**Work instructions**
Could you set down every entry below exactly as it is?

Stored data entries

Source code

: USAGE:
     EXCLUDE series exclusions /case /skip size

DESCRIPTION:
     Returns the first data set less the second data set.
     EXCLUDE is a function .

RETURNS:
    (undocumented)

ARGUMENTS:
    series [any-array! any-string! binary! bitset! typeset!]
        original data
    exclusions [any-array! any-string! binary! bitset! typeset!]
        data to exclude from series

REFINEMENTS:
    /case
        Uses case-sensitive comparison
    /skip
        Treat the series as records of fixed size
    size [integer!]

**Written solution**
Source code

: USAGE:
     EXCLUDE series exclusions /case /skip size

DESCRIPTION:
     Returns the first data set less the second data set.
     EXCLUDE is a function .

RETURNS:
    (undocumented)

ARGUMENTS:
    series [any-array! any-string! binary! bitset! typeset!]
        original data
    exclusions [any-array! any-string! binary! bitset! typeset!]
        data to exclude from series

REFINEMENTS:
    /case
        Uses case-sensitive comparison
    /skip
        Treat the series as records of fixed size
    size [integer!]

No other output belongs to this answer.